#### Task description
Copy exactly the stretch of data below from the line with "## Building using gitlab-ci.yml" through the line with "gitlab build log.", including both of those lines.

-- Material for the task follows --

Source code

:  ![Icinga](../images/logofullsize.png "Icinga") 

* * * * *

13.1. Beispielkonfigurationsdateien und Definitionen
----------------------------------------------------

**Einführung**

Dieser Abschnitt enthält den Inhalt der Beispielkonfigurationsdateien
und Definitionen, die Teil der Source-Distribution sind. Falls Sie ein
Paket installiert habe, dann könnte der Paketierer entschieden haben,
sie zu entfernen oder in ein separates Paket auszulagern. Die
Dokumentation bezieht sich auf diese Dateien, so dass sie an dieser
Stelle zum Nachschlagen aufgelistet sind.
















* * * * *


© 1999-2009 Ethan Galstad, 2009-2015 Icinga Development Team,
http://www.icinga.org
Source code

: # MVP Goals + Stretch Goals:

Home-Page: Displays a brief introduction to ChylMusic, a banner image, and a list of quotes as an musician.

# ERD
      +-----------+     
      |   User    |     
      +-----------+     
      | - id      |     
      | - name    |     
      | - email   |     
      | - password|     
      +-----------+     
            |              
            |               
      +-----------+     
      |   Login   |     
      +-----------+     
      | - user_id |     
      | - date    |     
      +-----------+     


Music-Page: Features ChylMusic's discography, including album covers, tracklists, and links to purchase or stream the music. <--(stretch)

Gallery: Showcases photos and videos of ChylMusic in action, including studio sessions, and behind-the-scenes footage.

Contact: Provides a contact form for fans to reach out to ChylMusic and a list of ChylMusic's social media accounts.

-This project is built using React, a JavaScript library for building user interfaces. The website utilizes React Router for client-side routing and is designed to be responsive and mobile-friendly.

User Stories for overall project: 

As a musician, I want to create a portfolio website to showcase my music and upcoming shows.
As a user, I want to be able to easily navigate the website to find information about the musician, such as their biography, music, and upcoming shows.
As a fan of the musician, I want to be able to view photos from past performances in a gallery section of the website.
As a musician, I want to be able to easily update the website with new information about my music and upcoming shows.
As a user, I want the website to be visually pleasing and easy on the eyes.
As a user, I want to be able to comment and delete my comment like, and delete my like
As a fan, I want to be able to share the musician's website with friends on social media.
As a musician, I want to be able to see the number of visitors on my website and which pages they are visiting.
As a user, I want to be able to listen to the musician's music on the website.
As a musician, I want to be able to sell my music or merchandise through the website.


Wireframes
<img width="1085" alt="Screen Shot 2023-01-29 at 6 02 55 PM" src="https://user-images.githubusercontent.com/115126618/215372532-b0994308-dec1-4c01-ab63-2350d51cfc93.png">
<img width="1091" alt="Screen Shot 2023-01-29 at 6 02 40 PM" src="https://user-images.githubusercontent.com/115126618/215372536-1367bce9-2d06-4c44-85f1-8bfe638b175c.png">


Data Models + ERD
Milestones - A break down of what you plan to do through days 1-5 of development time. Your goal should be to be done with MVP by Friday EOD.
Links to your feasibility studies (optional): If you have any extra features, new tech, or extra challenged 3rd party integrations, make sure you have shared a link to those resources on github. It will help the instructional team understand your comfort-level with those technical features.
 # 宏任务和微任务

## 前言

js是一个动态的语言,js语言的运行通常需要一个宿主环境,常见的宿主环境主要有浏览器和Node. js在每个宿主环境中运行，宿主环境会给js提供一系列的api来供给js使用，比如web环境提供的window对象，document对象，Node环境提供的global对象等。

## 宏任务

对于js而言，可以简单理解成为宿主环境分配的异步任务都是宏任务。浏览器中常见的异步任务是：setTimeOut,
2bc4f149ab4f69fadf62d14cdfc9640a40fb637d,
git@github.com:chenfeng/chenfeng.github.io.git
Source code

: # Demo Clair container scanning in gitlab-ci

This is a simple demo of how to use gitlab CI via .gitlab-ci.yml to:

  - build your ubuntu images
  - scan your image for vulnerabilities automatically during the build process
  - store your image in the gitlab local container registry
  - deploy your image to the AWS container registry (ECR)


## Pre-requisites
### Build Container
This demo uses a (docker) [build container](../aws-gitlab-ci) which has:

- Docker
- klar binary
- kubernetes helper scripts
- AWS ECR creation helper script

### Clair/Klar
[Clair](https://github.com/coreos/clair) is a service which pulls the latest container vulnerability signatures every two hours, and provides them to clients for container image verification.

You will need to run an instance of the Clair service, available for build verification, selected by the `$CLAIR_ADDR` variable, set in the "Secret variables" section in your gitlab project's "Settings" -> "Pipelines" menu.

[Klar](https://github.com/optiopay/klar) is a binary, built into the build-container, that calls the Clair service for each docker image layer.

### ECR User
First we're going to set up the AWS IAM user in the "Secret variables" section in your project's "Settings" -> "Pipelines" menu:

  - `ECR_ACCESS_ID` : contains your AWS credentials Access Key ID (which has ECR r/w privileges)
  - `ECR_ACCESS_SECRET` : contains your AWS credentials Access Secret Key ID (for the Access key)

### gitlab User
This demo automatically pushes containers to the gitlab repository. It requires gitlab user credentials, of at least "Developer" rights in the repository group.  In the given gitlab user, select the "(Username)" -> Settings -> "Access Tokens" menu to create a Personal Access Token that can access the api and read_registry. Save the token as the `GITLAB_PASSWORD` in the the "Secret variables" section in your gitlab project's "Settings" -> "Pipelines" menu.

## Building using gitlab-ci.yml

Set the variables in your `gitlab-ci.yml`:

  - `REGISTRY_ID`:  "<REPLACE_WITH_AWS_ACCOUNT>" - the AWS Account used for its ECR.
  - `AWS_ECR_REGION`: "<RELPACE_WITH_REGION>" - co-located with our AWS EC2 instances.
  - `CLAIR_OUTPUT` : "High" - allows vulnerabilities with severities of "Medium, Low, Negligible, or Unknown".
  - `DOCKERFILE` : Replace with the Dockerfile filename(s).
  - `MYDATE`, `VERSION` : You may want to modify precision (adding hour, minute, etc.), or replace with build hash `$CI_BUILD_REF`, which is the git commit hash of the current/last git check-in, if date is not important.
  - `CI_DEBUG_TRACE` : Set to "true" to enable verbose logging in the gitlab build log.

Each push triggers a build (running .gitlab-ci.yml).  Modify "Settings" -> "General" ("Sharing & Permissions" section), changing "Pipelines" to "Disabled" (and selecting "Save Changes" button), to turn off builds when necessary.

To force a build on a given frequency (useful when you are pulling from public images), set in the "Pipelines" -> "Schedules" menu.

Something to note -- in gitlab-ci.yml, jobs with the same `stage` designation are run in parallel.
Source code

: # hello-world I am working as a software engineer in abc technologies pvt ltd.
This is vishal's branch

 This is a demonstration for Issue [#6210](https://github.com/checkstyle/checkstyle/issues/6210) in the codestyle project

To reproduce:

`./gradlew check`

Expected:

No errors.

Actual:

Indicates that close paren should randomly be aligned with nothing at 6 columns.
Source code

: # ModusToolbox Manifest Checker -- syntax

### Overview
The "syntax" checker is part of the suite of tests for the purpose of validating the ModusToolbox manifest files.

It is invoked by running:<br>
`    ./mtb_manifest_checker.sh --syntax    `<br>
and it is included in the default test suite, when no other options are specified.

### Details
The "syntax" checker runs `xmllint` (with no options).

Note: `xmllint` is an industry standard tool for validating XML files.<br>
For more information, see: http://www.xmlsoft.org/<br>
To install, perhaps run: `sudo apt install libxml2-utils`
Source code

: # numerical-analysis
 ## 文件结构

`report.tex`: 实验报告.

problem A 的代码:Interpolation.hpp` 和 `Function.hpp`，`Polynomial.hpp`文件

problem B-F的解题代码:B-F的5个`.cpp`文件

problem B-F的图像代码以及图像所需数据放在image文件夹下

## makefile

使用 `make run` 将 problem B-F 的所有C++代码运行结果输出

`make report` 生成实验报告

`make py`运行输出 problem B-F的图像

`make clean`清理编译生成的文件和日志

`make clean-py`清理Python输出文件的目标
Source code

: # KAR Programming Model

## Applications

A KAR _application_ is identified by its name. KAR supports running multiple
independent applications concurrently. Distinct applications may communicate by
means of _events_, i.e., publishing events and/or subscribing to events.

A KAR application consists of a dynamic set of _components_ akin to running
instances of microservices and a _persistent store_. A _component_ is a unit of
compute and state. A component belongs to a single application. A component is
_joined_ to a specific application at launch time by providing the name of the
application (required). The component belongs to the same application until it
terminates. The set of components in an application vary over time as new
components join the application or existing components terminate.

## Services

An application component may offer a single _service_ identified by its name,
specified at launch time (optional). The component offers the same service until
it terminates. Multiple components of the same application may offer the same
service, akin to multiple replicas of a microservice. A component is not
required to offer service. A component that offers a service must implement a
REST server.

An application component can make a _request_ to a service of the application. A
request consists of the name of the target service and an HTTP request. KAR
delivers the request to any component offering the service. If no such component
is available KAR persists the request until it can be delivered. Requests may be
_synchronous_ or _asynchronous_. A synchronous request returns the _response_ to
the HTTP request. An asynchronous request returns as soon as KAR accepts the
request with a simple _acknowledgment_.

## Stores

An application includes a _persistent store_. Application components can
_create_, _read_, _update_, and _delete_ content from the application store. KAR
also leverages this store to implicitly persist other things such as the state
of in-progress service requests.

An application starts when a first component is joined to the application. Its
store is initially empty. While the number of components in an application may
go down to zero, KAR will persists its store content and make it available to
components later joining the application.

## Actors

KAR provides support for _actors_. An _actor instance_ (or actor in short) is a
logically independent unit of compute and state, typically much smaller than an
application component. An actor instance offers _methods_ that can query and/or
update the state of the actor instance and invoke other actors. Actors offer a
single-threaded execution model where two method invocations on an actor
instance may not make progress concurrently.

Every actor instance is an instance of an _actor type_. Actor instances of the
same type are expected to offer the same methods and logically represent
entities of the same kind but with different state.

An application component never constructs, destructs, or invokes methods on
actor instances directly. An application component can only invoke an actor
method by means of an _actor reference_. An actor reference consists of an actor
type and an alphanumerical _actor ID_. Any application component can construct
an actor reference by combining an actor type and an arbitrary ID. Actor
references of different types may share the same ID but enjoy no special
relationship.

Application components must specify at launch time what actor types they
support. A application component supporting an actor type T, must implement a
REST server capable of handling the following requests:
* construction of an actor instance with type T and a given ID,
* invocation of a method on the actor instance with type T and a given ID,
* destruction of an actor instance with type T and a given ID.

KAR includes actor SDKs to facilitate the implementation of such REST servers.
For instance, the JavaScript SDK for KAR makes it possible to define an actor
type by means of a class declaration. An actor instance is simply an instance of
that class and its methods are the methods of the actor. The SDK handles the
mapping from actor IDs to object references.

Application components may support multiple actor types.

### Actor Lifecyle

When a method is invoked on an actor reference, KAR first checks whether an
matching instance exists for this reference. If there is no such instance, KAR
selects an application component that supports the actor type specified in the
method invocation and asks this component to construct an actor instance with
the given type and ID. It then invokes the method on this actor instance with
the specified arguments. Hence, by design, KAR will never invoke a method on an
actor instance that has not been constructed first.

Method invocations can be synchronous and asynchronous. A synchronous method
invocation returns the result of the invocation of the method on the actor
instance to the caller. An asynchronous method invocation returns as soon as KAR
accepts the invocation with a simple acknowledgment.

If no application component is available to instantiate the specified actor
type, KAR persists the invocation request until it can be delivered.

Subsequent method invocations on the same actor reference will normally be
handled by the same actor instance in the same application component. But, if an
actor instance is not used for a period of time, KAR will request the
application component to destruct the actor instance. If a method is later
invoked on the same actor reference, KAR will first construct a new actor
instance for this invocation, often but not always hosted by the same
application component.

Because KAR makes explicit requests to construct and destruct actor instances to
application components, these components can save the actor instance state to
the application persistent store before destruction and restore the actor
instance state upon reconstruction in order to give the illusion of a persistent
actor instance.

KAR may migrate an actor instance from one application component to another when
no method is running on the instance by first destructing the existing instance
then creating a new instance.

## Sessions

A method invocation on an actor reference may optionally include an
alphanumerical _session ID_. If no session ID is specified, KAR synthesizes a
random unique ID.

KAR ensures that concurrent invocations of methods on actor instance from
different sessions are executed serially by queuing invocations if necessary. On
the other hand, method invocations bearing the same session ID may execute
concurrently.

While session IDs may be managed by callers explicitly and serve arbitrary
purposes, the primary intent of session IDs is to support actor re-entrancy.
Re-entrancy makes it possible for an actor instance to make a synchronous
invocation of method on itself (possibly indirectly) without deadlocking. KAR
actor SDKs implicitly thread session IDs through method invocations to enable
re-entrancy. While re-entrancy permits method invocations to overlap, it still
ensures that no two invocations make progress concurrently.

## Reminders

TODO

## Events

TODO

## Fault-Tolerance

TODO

-- Material for the task concluded --

#### Written response
## Building using gitlab-ci.yml

Set the variables in your `gitlab-ci.yml`:

  - `REGISTRY_ID`:  "<REPLACE_WITH_AWS_ACCOUNT>" - the AWS Account used for its ECR.
  - `AWS_ECR_REGION`: "<RELPACE_WITH_REGION>" - co-located with our AWS EC2 instances.
  - `CLAIR_OUTPUT` : "High" - allows vulnerabilities with severities of "Medium, Low, Negligible, or Unknown".
  - `DOCKERFILE` : Replace with the Dockerfile filename(s).
  - `MYDATE`, `VERSION` : You may want to modify precision (adding hour, minute, etc.), or replace with build hash `$CI_BUILD_REF`, which is the git commit hash of the current/last git check-in, if date is not important.
  - `CI_DEBUG_TRACE` : Set to "true" to enable verbose logging in the gitlab build log.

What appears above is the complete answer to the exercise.